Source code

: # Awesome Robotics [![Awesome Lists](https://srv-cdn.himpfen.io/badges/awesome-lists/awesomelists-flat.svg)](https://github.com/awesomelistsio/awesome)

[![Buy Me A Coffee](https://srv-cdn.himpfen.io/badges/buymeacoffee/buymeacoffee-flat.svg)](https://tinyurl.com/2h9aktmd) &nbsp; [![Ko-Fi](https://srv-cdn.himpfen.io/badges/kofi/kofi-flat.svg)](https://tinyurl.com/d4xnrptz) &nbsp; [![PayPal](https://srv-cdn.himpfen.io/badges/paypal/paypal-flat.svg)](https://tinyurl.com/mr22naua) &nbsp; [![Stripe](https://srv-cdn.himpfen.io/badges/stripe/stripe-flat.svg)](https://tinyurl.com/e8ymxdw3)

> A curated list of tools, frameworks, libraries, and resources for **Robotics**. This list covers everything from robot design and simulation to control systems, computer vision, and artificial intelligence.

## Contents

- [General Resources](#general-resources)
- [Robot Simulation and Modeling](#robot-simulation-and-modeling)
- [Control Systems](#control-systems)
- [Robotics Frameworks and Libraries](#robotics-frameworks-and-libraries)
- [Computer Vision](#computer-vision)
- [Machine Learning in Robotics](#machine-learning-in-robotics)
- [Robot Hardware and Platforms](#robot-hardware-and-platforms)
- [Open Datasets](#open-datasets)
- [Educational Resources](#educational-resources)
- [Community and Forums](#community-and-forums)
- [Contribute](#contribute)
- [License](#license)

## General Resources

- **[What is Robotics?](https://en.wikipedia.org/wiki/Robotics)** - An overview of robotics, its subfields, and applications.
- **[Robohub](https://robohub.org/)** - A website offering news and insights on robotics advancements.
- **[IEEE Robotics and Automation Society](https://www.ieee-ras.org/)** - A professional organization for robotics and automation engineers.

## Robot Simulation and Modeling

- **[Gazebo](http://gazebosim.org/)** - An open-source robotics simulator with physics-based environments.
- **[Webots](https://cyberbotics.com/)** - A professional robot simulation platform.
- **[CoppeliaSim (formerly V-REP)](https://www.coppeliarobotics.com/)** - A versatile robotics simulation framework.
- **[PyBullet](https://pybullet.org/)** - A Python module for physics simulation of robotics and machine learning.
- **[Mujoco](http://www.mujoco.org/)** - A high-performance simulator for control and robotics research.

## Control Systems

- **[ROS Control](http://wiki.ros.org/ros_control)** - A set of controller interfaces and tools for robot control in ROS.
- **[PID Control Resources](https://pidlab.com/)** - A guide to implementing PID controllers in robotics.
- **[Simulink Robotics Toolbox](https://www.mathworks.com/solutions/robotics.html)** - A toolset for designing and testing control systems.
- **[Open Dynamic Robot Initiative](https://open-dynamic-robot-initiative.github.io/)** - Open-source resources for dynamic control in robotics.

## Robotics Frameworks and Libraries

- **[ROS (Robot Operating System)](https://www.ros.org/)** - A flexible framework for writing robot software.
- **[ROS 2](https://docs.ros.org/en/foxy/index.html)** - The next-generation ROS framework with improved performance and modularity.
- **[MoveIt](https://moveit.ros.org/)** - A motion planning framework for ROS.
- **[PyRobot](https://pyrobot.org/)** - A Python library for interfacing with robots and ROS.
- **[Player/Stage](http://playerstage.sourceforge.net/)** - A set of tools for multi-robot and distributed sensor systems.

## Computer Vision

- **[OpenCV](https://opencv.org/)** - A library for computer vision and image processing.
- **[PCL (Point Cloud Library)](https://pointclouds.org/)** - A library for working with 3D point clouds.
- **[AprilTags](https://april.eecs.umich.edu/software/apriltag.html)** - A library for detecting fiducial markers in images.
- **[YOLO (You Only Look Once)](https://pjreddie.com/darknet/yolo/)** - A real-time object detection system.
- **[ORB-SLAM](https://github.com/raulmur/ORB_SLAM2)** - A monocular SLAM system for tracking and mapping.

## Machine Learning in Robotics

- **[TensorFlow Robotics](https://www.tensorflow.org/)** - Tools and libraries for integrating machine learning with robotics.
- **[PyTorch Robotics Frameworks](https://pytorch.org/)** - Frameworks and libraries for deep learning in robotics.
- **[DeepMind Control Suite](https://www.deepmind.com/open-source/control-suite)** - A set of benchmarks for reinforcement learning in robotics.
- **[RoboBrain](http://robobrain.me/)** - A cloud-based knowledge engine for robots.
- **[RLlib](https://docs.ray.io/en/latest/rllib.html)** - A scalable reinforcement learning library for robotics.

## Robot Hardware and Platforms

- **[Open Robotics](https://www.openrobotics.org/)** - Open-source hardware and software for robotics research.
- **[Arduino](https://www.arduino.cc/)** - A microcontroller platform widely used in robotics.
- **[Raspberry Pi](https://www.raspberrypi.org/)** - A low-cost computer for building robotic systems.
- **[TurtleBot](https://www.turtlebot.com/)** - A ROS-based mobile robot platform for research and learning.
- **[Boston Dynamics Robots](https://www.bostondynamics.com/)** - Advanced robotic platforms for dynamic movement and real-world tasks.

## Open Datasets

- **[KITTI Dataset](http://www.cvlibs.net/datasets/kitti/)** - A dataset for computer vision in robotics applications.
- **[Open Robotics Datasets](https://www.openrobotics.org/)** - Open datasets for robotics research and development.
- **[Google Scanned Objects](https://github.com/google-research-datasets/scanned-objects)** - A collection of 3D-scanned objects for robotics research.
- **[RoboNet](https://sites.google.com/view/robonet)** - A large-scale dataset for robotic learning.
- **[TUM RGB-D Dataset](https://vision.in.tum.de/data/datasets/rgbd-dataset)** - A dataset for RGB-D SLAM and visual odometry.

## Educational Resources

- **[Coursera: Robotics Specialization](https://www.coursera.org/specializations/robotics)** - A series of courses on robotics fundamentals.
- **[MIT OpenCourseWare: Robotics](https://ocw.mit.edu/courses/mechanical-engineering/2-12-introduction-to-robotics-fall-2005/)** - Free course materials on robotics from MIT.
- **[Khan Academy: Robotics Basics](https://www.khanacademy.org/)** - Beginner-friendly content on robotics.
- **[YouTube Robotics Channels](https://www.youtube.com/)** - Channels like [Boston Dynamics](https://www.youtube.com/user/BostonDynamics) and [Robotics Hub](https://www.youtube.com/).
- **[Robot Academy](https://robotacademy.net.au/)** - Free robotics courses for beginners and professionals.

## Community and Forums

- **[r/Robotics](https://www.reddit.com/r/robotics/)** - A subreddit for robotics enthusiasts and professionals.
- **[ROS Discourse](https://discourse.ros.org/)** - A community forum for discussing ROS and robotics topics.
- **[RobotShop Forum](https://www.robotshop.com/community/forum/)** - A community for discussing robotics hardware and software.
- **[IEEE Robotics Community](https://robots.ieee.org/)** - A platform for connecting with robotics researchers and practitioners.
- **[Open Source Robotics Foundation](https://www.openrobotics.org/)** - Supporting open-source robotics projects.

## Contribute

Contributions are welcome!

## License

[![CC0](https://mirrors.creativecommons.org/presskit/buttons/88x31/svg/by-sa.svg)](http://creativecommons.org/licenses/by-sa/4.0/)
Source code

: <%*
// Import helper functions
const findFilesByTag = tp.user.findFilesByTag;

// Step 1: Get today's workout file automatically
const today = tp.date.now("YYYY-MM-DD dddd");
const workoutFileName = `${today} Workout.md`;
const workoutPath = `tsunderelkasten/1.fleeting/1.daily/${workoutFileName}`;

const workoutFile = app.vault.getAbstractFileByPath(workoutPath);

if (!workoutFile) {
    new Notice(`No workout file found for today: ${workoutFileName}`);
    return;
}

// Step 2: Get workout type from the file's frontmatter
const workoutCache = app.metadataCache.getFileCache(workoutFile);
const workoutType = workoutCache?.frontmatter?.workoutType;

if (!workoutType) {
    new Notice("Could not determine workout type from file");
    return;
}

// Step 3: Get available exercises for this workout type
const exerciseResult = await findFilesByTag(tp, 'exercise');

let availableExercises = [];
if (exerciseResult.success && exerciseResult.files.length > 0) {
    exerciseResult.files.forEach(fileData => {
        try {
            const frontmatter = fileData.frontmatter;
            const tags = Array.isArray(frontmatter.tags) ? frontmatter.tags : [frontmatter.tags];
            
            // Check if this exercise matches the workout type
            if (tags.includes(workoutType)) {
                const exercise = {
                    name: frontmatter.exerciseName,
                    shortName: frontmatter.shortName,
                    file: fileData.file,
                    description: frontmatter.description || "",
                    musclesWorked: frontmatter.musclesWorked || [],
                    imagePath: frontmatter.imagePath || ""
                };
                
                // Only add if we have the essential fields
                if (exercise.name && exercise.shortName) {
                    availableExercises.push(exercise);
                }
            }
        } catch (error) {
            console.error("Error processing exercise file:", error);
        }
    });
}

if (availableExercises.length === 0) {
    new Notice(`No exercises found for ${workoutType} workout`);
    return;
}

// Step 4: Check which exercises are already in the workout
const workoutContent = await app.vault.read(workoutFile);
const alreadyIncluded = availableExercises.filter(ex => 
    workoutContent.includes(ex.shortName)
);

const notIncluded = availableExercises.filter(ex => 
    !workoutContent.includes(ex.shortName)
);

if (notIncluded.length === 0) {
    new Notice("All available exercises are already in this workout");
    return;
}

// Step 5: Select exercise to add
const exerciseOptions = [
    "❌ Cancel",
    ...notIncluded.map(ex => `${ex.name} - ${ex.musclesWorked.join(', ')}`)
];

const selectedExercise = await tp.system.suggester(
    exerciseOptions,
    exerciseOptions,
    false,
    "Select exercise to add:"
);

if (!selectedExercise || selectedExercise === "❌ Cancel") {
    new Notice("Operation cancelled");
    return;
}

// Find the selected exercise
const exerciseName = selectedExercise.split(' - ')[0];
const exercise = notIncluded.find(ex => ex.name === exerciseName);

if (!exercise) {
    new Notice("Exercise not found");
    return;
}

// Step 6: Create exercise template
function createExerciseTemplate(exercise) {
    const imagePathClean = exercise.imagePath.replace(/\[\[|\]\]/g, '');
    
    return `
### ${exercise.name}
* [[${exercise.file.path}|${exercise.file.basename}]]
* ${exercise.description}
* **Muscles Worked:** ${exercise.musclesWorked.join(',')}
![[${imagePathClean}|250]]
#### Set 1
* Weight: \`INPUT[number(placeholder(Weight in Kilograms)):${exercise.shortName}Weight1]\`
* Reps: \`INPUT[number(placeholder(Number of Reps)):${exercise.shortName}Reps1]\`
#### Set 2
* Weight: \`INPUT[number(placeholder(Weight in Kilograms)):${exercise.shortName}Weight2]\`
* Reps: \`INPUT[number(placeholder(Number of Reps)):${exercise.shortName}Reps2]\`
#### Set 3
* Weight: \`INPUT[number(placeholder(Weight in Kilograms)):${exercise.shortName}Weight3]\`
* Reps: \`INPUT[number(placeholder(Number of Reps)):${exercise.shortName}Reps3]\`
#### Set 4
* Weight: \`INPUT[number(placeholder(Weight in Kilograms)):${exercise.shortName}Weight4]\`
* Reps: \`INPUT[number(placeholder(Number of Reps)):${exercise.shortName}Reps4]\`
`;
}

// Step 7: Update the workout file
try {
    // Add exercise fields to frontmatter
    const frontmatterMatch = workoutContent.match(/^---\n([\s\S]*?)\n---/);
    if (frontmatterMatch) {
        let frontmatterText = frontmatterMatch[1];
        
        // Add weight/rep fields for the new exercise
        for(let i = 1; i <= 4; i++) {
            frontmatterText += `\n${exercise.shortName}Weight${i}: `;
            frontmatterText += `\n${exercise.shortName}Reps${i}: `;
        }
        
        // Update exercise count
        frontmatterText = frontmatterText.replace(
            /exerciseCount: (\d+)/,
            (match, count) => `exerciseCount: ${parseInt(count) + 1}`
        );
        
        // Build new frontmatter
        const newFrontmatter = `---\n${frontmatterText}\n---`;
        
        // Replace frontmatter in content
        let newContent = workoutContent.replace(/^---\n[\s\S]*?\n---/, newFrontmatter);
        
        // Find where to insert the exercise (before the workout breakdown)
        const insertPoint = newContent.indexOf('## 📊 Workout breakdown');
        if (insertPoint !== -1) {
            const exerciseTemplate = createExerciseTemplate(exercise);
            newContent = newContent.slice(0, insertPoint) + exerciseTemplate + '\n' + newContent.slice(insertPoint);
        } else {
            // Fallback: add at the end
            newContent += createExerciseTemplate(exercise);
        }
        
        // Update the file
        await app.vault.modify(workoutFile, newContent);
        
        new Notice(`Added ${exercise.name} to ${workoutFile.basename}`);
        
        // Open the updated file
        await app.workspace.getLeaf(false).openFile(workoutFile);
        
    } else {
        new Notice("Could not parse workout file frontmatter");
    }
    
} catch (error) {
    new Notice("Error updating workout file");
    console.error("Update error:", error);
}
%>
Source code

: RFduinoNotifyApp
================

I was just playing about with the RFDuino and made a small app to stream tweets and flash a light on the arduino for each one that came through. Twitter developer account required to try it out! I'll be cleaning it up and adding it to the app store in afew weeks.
____________
Look through the records above for the word "workoutPath". Report how many lines contain it, as a bare number.

2